Structure and format for `airtable` class objects

elipousson commented 1 year ago

This is a bit of a brain dump so I'm hoping it makes sense but here is a quick summary of the existing class structure and potential new directions/alternate approaches.

Background

The new implementation of airtable class objects in the pull request for migrating the package to {httr2} #14 includes four S3 object types:

airtable
airtable_base_schema
airtable_table_schema
airtable_fields_schema

An airtable object is a list with a base ID, table ID or name, user-facing base url, and API request url. A table url is included if table is specified as a table ID (but not as a table name). A base name/description, user permissions level, and table name can optionally be included. The base name (called description for the airtable object to avoid a conflict with the table name value) is pulled from the metadata if description is NULL. The table value is assumed to also be the name name if the supplied table is not a table ID. One or more views can be included (although multiple views will break other functions).

airtable_base_schema is a list that includes airtable_table_schema and airtable_fields_schema as components.

These were all part of the existing development branch but the pull request converted them from environment objects to list objects to use the S3 vectors classes functions available through vctrs.

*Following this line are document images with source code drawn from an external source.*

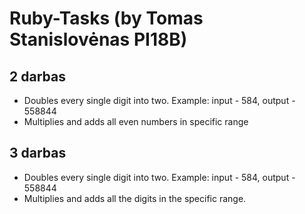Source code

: # Ruby-Tasks (by Tomas Stanislovėnas PI18B)


## 2 darbas
- Doubles every single digit into two. Example: input - 584, output - 558844
- Multiplies and adds all even numbers in specific range

## 3 darbas
- Doubles every single digit into two. Example: input - 584, output - 558844
- Multiplies and adds all the digits in the specific range.
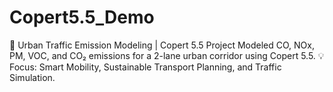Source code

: # Copert5.5_Demo
🚗 Urban Traffic Emission Modeling | Copert 5.5 Project  Modeled CO, NOx, PM, VOC, and CO₂ emissions for a 2-lane urban corridor using Copert 5.5.  💡 Focus: Smart Mobility, Sustainable Transport Planning, and Traffic Simulation. 
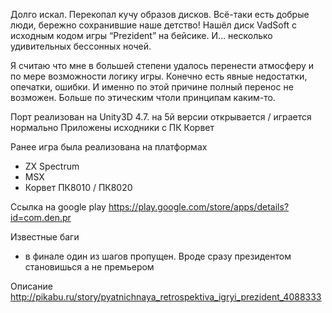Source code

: Долго искал. Перекопал кучу образов дисков. Всё-таки есть добрые люди, бережно сохранившие наше детство! Нашёл диск VadSoft с исходным кодом игры “Prezident” на бейсике. И… несколько удивительных бессонных ночей.

Я считаю что мне в большей степени удалось перенести атмосферу и по мере возможности логику игры. Конечно есть явные недостатки, опечатки, ошибки. И именно по этой причине полный перенос не возможен. Больше по этическим чтоли принципам каким-то.

Порт реализован на Unity3D 4.7. на 5й версии открывается / играется нормально
Приложены исходники с ПК Корвет

Ранее игра была реализована на платформах
- ZX Spectrum
- MSX
- Корвет ПК8010 / ПК8020

Ссылка на google play
https://play.google.com/store/apps/details?id=com.den.pr

Известные баги
- в финале один из шагов пропущен. Вроде сразу президентом становишься а не премьером

Описание
http://pikabu.ru/story/pyatnichnaya_retrospektiva_igryi_prezident_4088333
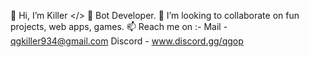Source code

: 👋 Hi, I’m Killer </>
👀 Bot Developer.
💞️ I’m looking to collaborate on fun projects, web apps, games.
📫 Reach me on :-
Mail - qgkiller934@gmail.com
Discord - www.discord.gg/qgop
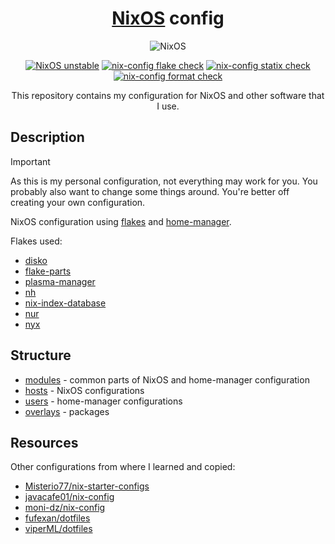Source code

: <div align="center">

# [NixOS](https://nixos.org) config

![NixOS](https://nixos.org/logo/nixos-hires.png)

[![NixOS unstable](https://img.shields.io/badge/NixOS-unstable-informational?style=plastic.svg)](https://github.com/nixos/nixpkgs)
[![nix-config flake check](https://github.com/notchtc/nix-config/workflows/nix-config%20flake%20check/badge.svg)](https://github.com/notchtc/nix-config/actions?query=workflow:"nix-config+flake+check")
[![nix-config statix check](https://github.com/notchtc/nix-config/workflows/nix-config%20statix%20check/badge.svg)](https://github.com/notchtc/nix-config/actions?query=workflow:"nix-config+statix+check")
[![nix-config format check](https://github.com/notchtc/nix-config/workflows/nix-config%20format%20check/badge.svg)](https://github.com/notchtc/nix-config/actions?query=workflow:"nix-config+format+check")

This repository contains my configuration for NixOS and other software that I use.

</div>

## Description
> [!IMPORTANT]
> As this is my personal configuration, not everything may work for you. You probably also want to change some things around. You're better off creating your own configuration.

NixOS configuration using [flakes](https://nixos.wiki/wiki/Flakes) and [home-manager](https://github.com/nix-community/home-manager).

Flakes used:
- [disko](https://github.com/nix-community/disko)
- [flake-parts](https://flake.parts)
- [plasma-manager](https://github.com/pjones/plasma-manager)
- [nh](https://github.com/viperML/nh)
- [nix-index-database](https://github.com/Mic92/nix-index-database)
- [nur](https://github.com/nix-community/NUR)
- [nyx](https://github.com/chaotic-cx/nyx)

## Structure
- [modules](modules) - common parts of NixOS and home-manager configuration
- [hosts](hosts) - NixOS configurations
- [users](users) - home-manager configurations
- [overlays](overlays) - packages

## Resources
Other configurations from where I learned and copied:
- [Misterio77/nix-starter-configs](https://github.com/Misterio77/nix-starter-configs)
- [javacafe01/nix-config](https://github.com/javacafe01/nix-config)
- [moni-dz/nix-config](https://github.com/moni-dz/nix-config)
- [fufexan/dotfiles](https://github.com/fufexan/dotfiles)
- [viperML/dotfiles](https://github.com/viperML/dotfiles)
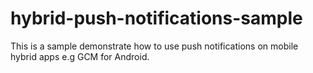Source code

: # hybrid-push-notifications-sample
This is a sample demonstrate how to use push notifications on mobile hybrid apps e.g GCM for Android.
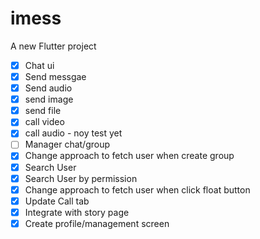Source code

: # imess

A new Flutter project

- [x] Chat ui
- [x] Send messgae
- [x] Send audio
- [x] send image
- [x] send file
- [x] call video
- [x] call audio - noy test yet
- [ ] Manager chat/group
- [x] Change approach to fetch user when create group
- [x] Search User
- [x] Search User by permission
- [x] Change approach to fetch user when click float button
- [x] Update Call tab 
- [x] Integrate with story page
- [x] Create profile/management screen
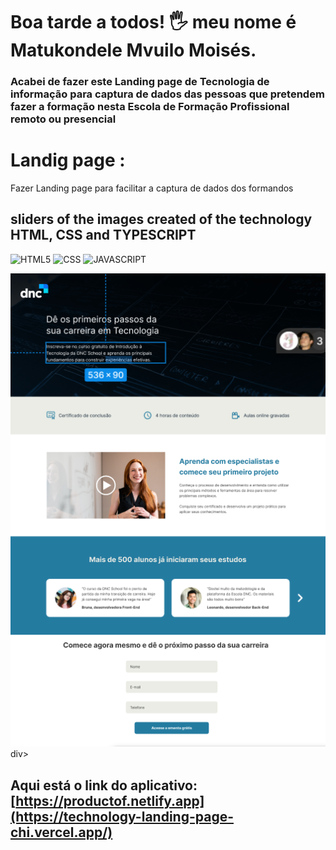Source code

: # Boa tarde a todos! 🖐️ meu nome é Matukondele Mvuilo Moisés.

### Acabei de fazer este Landing page de Tecnologia de informação para captura de dados das pessoas que pretendem fazer a formação nesta Escola de Formação Profissional remoto ou presencial

# Landig page :
Fazer Landing page para facilitar a captura de dados dos formandos

## sliders of the images created of the technology HTML, CSS and TYPESCRIPT

![HTML5](https://img.shields.io/badge/html5-%23E34F26.svg?style=for-the-badge&logo=html5&logoColor=white)
![CSS](https://img.shields.io/badge/CSS-239120?&style=for-the-badge&logo=css3&logoColor=white)
![JAVASCRIPT](https://img.shields.io/badge/TypeScript-3178C6?style=flat&logo=typescript&logoColor=white)

<div>
<img src="./assets/image-page.png">
div>

## Aqui está o link do aplicativo: [https://productof.netlify.app](https://technology-landing-page-chi.vercel.app/)
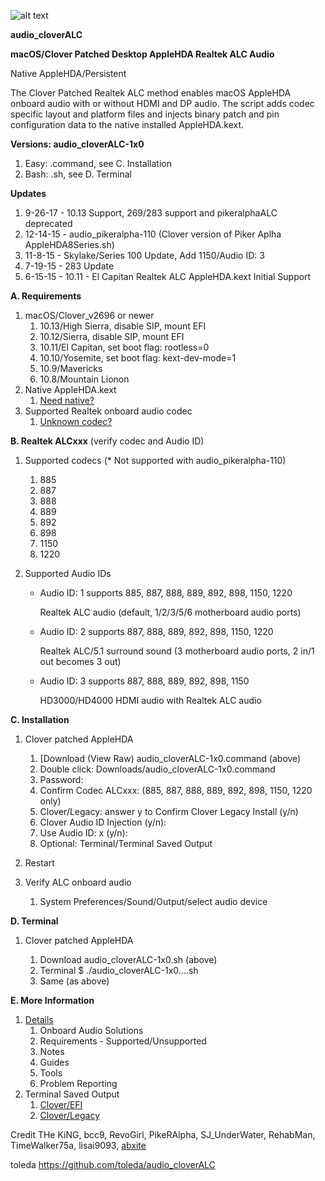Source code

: ![alt text](https://github.com/toleda/audio_RealtekALC/blob/master/sound.jpeg)

**audio\_cloverALC**

**macOS/Clover Patched Desktop AppleHDA Realtek ALC Audio**

Native AppleHDA/Persistent

The Clover Patched Realtek ALC method enables macOS AppleHDA onboard audio with or without HDMI and DP audio. The script adds codec specific layout and platform files and injects binary patch and pin configuration data to the native installed AppleHDA.kext.

**Versions: audio_cloverALC-1x0**

1. Easy: .command, see C. Installation
2. Bash: .sh, see D. Terminal

**Updates**

1. 9-26-17 - 10.13 Support, 269/283 support and pikeralphaALC deprecated
2. 12-14-15 - audio_pikeralpha-110 (Clover version of Piker Aplha AppleHDA8Series.sh)
2. 11-8-15 - Skylake/Series 100 Update, Add 1150/Audio ID: 3
3. 7-19-15 - 283 Update
4. 6-15-15 - 10.11 - El Capitan Realtek ALC AppleHDA.kext Initial Support

**A. Requirements**

1.  macOS/Clover_v2696 or newer
    1.  10.13/High Sierra, disable SIP, mount EFI
    2.  10.12/Sierra, disable SIP, mount EFI
    2.  10.11/El Capitan, set boot flag: rootless=0 
    2.  10.10/Yosemite, set boot flag: kext-dev-mode=1
    3.  10.9/Mavericks
    4.  10.8/Mountain Lionon
2.  Native AppleHDA.kext
    1.  [Need native?](https://github.com/toleda/audio_ALC_guides/blob/master/Restore%20native%20AppleHDA%20%5BGuide%5D.pdf)
3.  Supported Realtek onboard audio codec
    1.  [Unknown codec?](https://github.com/toleda/audio_ALC_guides/blob/master/Identify%20Audio%20Codec%20%5BGuide%5D.pdf)

**B. Realtek ALCxxx** (verify codec and Audio ID)

1.  Supported codecs (* Not supported with audio_pikeralpha-110)
    1.  885
    4.  887
    5.  888
    6.  889
    7.  892
    8.  898
    9.  1150
    10. 1220

2.  Supported Audio IDs
    -  Audio ID: 1 supports 885, 887, 888, 889, 892, 898, 1150, 1220

        Realtek ALC audio (default, 1/2/3/5/6 motherboard audio ports)

    -  Audio ID: 2 supports 887, 888, 889, 892, 898, 1150, 1220

        Realtek ALC/5.1 surround sound (3 motherboard audio ports, 2 in/1 out becomes 3 out)

    -  Audio ID: 3 supports 887, 888, 889, 892, 898, 1150

        HD3000/HD4000 HDMI audio with Realtek ALC audio

**C. Installation**

1.  Clover patched AppleHDA

    1.  [Download (View Raw) audio\_cloverALC-1x0.command (above)
    2.  Double click: Downloads/audio_cloverALC-1x0.command
    3.  Password:
    4.  Confirm Codec ALCxxx: (885, 887, 888, 889, 892, 898, 1150, 1220 only)
    5.  Clover/Legacy: answer y to Confirm Clover Legacy Install (y/n)
    6.  Clover Audio ID Injection (y/n):
    7.  Use Audio ID: x (y/n):
    8.  Optional: Terminal/Terminal Saved Output
2.  Restart
3.  Verify ALC onboard audio
    1.  System Preferences/Sound/Output/select audio device

**D. Terminal**

1.  Clover patched AppleHDA

    1. Download audio\_cloverALC-1x0.sh (above)
    2. Terminal $ ./audio_cloverALC-1x0....sh
    3. Same (as above)

**E. More Information**

1. [Details](https://github.com/toleda/audio_RealtekALC/blob/master/DETAILS.md)
    1.  Onboard Audio Solutions
    2.  Requirements - Supported/Unsupported
    3.  Notes
    4.  Guides
    5.  Tools
    6.  Problem Reporting
2. Terminal Saved Output
    1.  [Clover/EFI](https://github.com/toleda/audio_CloverALC/blob/master/Terminal%20Saved%20Output_v1.0.4-efi.txt)
    2.  [Clover/Legacy](https://github.com/toleda/audio_CloverALC/blob/master/Terminal%20Saved%20Output_v1.0.4-leg.txt)

Credit
THe KiNG, bcc9, RevoGirl, PikeRAlpha, SJ\_UnderWater, RehabMan, TimeWalker75a, lisai9093, [abxite](http://applelife.ru/threads/patchim-applehda-s-pomoschju-zagruzchika.39406/#post-353647)

toleda https://github.com/toleda/audio_cloverALC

Possible challenges with existing airtable class objects

Currently, the airtable class objects represent a single table but the values are not validated when the object is created so it is possible to create an airtable object that has a table and view that does not exist within the specified base. Would we want to add validation so this is no longer possible? If so, is an airtable object effectively just a subset of the data included within an airtable_table_schema?

I'd also prefer a clearer hierarchy where there is an object that represents a single base, an object that represents a single table, and an object that represents a single view (potentially using sub-classes, e.g. airtable, airtable_tbl, airtable_view).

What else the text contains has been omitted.